Unlike the extra spit and polish applied to the OS on the HTC Hero and T-Mobile Pulse, the Galaxy uses a completely standard installation of Android. This has its advantages as it’s familiar and also seems a little faster to use, but it’s definitely not as pretty.
On the homescreen, you can horizontally slide between three desktops upon which you can place widgets (mini apps) as well as shortcuts to apps, webpages, bookmarks, and contacts. You get the usual Android choice of widgets – analogue clock, music player, photo viewer, calendar, and Google search box – while those apps you don’t load onto the homescreen are stored in the slide-up menu at the bottom. You also get the usual slide-down notification bar at the top that keeps you up-to-date with downloads, emails and calendar events.
Google Mail, Google Maps, YouTube, GoogleTalk, and Calendar all come preinstalled, of course, and they work as well as you might expect. Likewise, the web browser is superb, rendering full web pages properly and quickly, though it does occasionally get image sizes a bit off when zooming in and out and judders a little when scrolling through highly graphical pages. Other POP3 and IMAP email accounts can also be set up, though sadly the accounts don’t merge into a single mail folder like on the Palm Pre.

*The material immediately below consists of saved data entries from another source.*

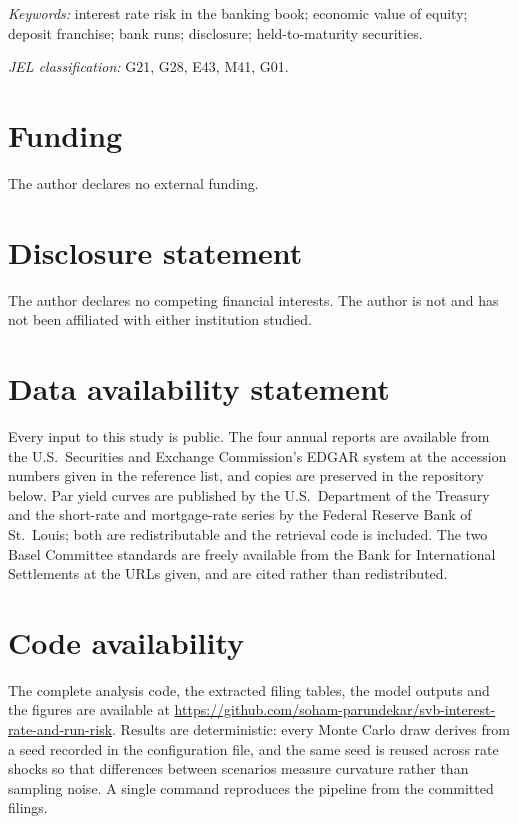 \documentclass[11pt,letterpaper]{article}
\begin{document}
\noindent\textit{Keywords:} interest rate risk in the banking book; economic value of
equity; deposit franchise; bank runs; disclosure; held-to-maturity securities.\par
\noindent\textit{JEL classification:} G21, G28, E43, M41, G01.
\vspace{8pt}











\section*{Funding}
The author declares no external funding.

\section*{Disclosure statement}
The author declares no competing financial interests. The author is not and has not
been affiliated with either institution studied.

\section*{Data availability statement}
Every input to this study is public. The four annual reports are available from the
U.S.\ Securities and Exchange Commission's EDGAR system at the accession numbers
given in the reference list, and copies are preserved in the repository below. Par
yield curves are published by the U.S.\ Department of the Treasury and the short-rate
and mortgage-rate series by the Federal Reserve Bank of St.\ Louis; both are
redistributable and the retrieval code is included. The two Basel Committee standards
are freely available from the Bank for International Settlements at the URLs given,
and are cited rather than redistributed.

\section*{Code availability}
The complete analysis code, the extracted filing tables, the model outputs and the
figures are available at \url{https://github.com/soham-parundekar/svb-interest-rate-and-run-risk}.
Results are deterministic: every Monte Carlo draw derives from a seed recorded in the
configuration file, and the same seed is reused across rate shocks so that
differences between scenarios measure curvature rather than sampling noise. A single
command reproduces the pipeline from the committed filings.
\end{document}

Nevertheless, with the Android app market on hand to give you access to thousands of useful apps and fun games you’ll seldom be wanting for functionality.
Call quality was good though it seemed that adjusting the volume mid-call made the phone hang-up. We are in a bad signal area, so it could have been dropping the call for that reason and just been a coincidence.
The Samsung Galaxy should have been a class-leading Android handset with its good quality camera, superb-looking screen, and masses of storage. However, a misguided collection of physical buttons, a poor keyboard implementation, and the lack of multi-touch result in a frustrating user experience.